Material provided
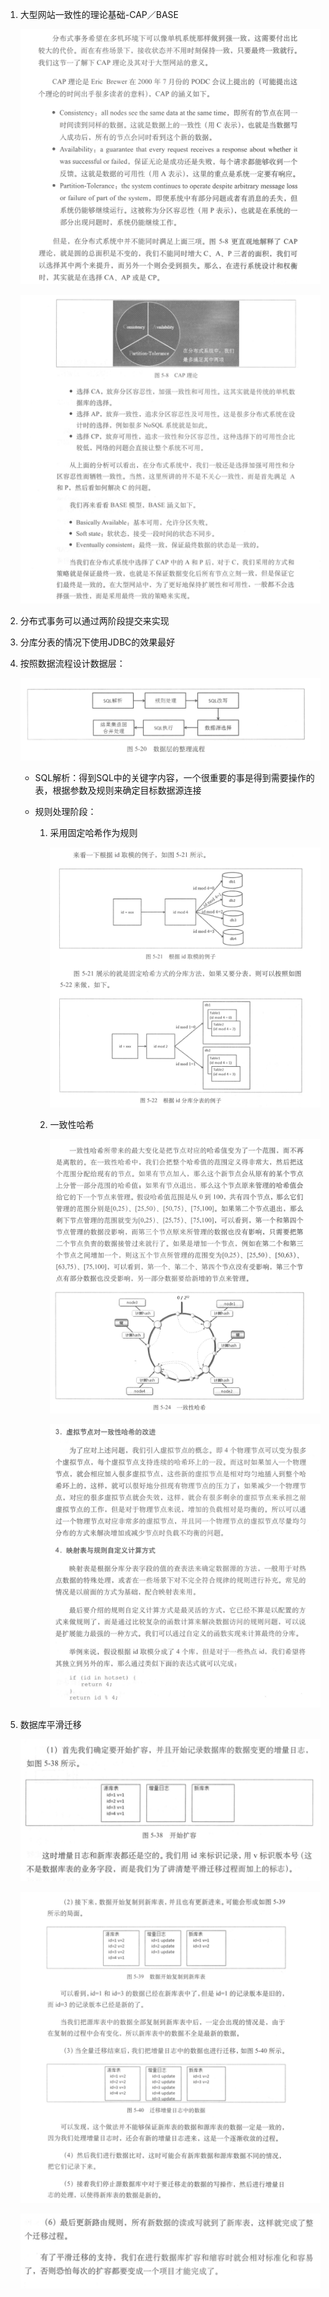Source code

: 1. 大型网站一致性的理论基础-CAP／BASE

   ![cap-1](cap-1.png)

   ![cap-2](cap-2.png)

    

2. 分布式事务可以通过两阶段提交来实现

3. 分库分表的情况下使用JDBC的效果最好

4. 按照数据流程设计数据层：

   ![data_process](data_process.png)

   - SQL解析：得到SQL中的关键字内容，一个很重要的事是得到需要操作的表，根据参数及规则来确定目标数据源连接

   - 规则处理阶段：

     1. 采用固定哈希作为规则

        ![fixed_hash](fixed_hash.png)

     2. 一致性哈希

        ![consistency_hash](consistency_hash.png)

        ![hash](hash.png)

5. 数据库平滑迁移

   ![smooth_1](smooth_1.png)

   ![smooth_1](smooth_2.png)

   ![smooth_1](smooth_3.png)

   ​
...
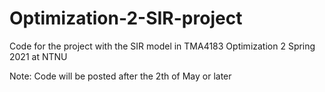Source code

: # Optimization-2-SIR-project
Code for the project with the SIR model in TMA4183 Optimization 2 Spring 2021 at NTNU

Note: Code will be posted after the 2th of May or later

Assignment
Reproduce every line above that contains the string "Optimization".

Your response
: # Optimization-2-SIR-project
Code for the project with the SIR model in TMA4183 Optimization 2 Spring 2021 at NTNU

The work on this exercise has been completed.